Sie treffen sich bei vielen Terminen, übernehmen zusammen Schirmherrschaften, etwa für das „Bündnis gegen Depression Weser-Ems“, und nächstes Jahr wollen sie gemeinsam anlässlich des Reformationsjubiläums nach Wittenberg fahren: Die Zusammenarbeit von Bischof Jan Janssen und Weihbischof Heinrich Timmerevers ist ein Paradebeispiel für gelebte Ökumene.
Am Samstag, 9. April, kamen der katholische Weihbischof Heinrich Timmerevers vom Bischöflichen Offizial Vechta und der Bischof der Ev.-Luth. Kirche in Oldenburg, Jan Janssen, für ein Podiumsgespräch zusammen. „500 Jahre Reformation und 50 Jahre Zweites Vatikanum – Einblicke und Ausblicke zur Ökumene im Oldenburger Land“ lautete das Motto in der Oldenburger Forumskirche St. Peter. Das angeregte und sehr persönliche Gespräch moderierte der Journalist Jürgen Westerhoff.
„Welche Schritte sind schon gegangen, welche sind noch nötig?“, begrüßte Pfarrer Michael Rupieper die Zuhörerinnen und Zuhörer in der gut besuchten Forumskirche. „Wir wollen heute hören, wie es um die Ökumene im Oldenburger Land steht.“ Anlass des Gesprächs sind das Reformationsjubiläum 2017 sowie das vor gut 50 Jahren vom II. Vatikanischen Konzil verabschiedete Dekret zur Ökumene.

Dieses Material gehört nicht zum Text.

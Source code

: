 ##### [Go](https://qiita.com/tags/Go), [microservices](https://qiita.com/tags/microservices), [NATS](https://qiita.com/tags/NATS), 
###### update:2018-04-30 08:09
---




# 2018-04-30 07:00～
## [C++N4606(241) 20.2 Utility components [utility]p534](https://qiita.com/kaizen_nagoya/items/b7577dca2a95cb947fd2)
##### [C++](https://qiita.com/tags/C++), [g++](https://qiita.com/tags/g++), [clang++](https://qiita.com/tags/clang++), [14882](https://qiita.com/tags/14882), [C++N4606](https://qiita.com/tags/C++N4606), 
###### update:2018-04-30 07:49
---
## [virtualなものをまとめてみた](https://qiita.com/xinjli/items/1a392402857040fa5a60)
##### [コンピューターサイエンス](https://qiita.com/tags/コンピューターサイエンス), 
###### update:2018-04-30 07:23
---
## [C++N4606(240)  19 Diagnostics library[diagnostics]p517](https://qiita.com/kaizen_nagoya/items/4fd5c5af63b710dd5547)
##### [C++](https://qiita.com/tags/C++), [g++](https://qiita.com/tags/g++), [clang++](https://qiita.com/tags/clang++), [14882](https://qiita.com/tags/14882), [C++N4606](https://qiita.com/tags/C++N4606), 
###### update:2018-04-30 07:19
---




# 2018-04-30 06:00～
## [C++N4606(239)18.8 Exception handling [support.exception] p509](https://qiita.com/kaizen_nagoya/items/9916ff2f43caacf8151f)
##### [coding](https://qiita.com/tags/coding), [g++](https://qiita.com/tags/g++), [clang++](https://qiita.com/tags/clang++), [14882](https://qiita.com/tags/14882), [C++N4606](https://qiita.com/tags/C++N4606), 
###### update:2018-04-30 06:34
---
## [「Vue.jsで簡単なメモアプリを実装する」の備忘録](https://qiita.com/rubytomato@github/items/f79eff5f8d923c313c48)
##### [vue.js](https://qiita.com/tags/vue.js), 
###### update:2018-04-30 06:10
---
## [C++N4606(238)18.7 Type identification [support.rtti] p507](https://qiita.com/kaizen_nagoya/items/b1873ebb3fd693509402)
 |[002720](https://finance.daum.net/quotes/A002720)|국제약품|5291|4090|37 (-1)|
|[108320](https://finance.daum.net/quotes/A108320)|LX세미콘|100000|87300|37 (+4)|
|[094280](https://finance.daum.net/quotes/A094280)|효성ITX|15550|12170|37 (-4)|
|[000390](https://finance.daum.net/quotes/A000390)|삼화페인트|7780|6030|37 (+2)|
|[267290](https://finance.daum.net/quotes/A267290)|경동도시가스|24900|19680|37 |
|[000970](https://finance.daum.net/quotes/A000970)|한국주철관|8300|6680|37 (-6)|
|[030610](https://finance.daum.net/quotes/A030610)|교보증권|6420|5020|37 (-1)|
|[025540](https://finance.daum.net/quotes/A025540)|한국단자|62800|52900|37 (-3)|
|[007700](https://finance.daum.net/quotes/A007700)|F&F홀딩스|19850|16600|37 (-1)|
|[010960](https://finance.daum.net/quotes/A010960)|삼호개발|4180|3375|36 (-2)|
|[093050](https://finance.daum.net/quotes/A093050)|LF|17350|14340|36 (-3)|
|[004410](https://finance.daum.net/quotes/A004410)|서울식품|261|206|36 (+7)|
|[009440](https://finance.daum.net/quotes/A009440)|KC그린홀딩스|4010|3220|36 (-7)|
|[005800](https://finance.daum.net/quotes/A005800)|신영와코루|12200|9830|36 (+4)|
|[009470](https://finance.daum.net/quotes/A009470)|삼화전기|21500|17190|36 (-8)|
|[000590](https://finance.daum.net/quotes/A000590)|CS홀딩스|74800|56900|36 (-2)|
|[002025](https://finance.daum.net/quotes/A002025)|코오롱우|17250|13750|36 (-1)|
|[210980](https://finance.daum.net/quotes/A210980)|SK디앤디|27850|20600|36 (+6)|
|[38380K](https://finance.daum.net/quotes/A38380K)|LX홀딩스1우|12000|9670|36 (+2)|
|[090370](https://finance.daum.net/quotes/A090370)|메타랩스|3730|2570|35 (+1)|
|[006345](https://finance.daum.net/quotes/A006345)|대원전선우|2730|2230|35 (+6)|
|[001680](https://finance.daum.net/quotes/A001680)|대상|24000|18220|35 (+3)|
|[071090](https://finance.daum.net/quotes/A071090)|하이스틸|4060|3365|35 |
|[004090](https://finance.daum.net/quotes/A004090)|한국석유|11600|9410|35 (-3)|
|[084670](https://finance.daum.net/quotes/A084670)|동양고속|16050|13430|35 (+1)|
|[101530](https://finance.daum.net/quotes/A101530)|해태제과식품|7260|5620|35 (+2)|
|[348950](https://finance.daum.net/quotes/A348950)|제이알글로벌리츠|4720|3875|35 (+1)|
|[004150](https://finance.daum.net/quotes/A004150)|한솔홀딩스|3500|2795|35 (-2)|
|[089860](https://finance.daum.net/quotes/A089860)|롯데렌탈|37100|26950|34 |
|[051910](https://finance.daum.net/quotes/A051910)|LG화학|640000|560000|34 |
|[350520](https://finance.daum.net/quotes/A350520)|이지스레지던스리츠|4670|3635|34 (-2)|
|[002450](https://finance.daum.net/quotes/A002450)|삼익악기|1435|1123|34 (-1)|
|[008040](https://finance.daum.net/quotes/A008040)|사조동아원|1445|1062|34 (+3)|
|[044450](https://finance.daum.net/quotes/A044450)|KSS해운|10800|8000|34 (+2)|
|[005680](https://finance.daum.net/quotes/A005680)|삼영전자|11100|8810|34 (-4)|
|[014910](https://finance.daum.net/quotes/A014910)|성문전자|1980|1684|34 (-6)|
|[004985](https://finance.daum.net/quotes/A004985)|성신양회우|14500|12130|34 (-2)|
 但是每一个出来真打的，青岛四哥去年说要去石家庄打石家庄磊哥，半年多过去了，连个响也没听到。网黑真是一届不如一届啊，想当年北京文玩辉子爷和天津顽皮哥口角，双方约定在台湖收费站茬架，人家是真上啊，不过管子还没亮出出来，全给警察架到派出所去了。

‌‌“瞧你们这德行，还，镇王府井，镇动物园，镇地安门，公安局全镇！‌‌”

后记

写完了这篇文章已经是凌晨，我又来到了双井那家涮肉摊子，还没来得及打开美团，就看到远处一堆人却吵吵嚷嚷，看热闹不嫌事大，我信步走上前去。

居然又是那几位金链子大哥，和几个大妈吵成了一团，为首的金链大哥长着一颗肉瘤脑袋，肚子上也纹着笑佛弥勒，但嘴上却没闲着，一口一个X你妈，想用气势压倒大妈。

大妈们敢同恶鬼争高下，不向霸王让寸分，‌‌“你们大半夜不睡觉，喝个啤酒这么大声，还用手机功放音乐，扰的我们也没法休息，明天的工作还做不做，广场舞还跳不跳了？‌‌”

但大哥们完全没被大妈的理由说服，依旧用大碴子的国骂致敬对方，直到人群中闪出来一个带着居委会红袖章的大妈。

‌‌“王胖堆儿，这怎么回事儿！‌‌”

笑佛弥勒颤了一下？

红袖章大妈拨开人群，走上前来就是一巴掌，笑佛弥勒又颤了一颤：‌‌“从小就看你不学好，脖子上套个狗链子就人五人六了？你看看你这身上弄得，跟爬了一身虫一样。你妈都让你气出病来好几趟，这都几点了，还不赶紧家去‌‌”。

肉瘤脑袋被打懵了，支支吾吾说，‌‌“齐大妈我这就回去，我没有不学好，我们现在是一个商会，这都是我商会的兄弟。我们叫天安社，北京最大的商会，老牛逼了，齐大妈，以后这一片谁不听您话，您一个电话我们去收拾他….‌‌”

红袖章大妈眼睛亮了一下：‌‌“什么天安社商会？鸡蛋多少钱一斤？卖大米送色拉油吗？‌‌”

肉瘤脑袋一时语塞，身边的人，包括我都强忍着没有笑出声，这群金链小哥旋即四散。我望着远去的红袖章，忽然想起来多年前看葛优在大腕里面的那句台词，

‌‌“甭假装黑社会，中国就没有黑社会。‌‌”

Von Beginn an war das Oldenburger Land Vorreiter in der Verständigung von katholischer und evangelischer Kirche in Deutschland. Bereits kurz nach dem Dekret trafen sich hier 1966 Vertreterinnen und Vertreter der katholischen und der evangelisch-lutherischen Kirche zum Austausch, der seitdem immer enger und vertrauensvoller geworden ist. „Das ist eine echte Oldenburger Erfolgsgeschichte“, so Moderator Jürgen Westerhoff, der die Bischöfe fragte, wie sie sich diesen Erfolg erklären.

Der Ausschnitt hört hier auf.